[Stored entries]
┌──

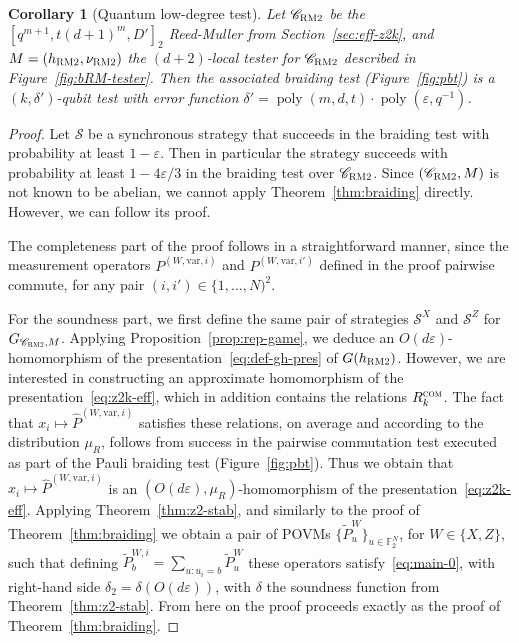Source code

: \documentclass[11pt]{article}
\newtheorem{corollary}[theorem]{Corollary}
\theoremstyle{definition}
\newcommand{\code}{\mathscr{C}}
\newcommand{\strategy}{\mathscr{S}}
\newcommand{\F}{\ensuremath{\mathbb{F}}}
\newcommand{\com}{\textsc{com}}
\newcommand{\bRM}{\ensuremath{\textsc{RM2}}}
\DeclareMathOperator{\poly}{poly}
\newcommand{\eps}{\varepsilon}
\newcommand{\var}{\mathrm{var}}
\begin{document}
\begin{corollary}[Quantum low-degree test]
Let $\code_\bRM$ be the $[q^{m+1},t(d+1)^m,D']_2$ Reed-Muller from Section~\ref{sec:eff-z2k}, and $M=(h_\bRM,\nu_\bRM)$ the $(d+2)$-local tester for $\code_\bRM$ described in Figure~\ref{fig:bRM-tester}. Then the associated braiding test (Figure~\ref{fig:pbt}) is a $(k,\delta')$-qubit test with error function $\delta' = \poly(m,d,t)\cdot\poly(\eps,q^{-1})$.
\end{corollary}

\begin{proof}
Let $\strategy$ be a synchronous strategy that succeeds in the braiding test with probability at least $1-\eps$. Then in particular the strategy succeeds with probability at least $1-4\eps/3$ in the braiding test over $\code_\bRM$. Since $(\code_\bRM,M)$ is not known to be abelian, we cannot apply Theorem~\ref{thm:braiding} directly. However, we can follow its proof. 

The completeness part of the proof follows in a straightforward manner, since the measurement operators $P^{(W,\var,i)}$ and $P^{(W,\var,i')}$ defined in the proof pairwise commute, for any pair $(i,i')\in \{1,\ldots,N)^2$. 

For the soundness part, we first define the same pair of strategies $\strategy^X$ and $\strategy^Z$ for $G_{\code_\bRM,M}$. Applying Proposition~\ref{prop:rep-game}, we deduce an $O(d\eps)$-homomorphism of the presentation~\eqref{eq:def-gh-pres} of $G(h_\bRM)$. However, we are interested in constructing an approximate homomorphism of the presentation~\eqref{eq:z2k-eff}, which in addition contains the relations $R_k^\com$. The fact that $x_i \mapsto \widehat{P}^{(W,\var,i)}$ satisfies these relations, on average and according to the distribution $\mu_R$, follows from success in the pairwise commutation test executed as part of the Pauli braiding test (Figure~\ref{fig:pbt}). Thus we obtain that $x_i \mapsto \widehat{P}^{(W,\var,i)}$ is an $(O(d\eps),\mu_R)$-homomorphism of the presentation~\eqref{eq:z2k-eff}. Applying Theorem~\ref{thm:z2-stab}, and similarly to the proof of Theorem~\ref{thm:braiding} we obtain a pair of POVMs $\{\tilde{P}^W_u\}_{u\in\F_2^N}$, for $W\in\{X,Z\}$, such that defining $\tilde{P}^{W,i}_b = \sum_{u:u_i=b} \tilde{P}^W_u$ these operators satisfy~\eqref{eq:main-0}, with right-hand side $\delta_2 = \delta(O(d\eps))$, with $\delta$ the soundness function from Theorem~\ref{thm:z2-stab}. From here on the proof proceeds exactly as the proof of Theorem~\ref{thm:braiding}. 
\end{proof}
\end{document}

└──

* **What to do**
Every line of the data above is to be set down exactly; the pictures are not.

* **Solution for this problem**
Source code

: \documentclass[11pt]{article}
\newtheorem{corollary}[theorem]{Corollary}
\theoremstyle{definition}
\newcommand{\code}{\mathscr{C}}
\newcommand{\strategy}{\mathscr{S}}
\newcommand{\F}{\ensuremath{\mathbb{F}}}
\newcommand{\com}{\textsc{com}}
\newcommand{\bRM}{\ensuremath{\textsc{RM2}}}
\DeclareMathOperator{\poly}{poly}
\newcommand{\eps}{\varepsilon}
\newcommand{\var}{\mathrm{var}}
\begin{document}
\begin{corollary}[Quantum low-degree test]
Let $\code_\bRM$ be the $[q^{m+1},t(d+1)^m,D']_2$ Reed-Muller from Section~\ref{sec:eff-z2k}, and $M=(h_\bRM,\nu_\bRM)$ the $(d+2)$-local tester for $\code_\bRM$ described in Figure~\ref{fig:bRM-tester}. Then the associated braiding test (Figure~\ref{fig:pbt}) is a $(k,\delta')$-qubit test with error function $\delta' = \poly(m,d,t)\cdot\poly(\eps,q^{-1})$.
\end{corollary}

\begin{proof}
Let $\strategy$ be a synchronous strategy that succeeds in the braiding test with probability at least $1-\eps$. Then in particular the strategy succeeds with probability at least $1-4\eps/3$ in the braiding test over $\code_\bRM$. Since $(\code_\bRM,M)$ is not known to be abelian, we cannot apply Theorem~\ref{thm:braiding} directly. However, we can follow its proof. 

The completeness part of the proof follows in a straightforward manner, since the measurement operators $P^{(W,\var,i)}$ and $P^{(W,\var,i')}$ defined in the proof pairwise commute, for any pair $(i,i')\in \{1,\ldots,N)^2$. 

For the soundness part, we first define the same pair of strategies $\strategy^X$ and $\strategy^Z$ for $G_{\code_\bRM,M}$. Applying Proposition~\ref{prop:rep-game}, we deduce an $O(d\eps)$-homomorphism of the presentation~\eqref{eq:def-gh-pres} of $G(h_\bRM)$. However, we are interested in constructing an approximate homomorphism of the presentation~\eqref{eq:z2k-eff}, which in addition contains the relations $R_k^\com$. The fact that $x_i \mapsto \widehat{P}^{(W,\var,i)}$ satisfies these relations, on average and according to the distribution $\mu_R$, follows from success in the pairwise commutation test executed as part of the Pauli braiding test (Figure~\ref{fig:pbt}). Thus we obtain that $x_i \mapsto \widehat{P}^{(W,\var,i)}$ is an $(O(d\eps),\mu_R)$-homomorphism of the presentation~\eqref{eq:z2k-eff}. Applying Theorem~\ref{thm:z2-stab}, and similarly to the proof of Theorem~\ref{thm:braiding} we obtain a pair of POVMs $\{\tilde{P}^W_u\}_{u\in\F_2^N}$, for $W\in\{X,Z\}$, such that defining $\tilde{P}^{W,i}_b = \sum_{u:u_i=b} \tilde{P}^W_u$ these operators satisfy~\eqref{eq:main-0}, with right-hand side $\delta_2 = \delta(O(d\eps))$, with $\delta$ the soundness function from Theorem~\ref{thm:z2-stab}. From here on the proof proceeds exactly as the proof of Theorem~\ref{thm:braiding}. 
\end{proof}
\end{document}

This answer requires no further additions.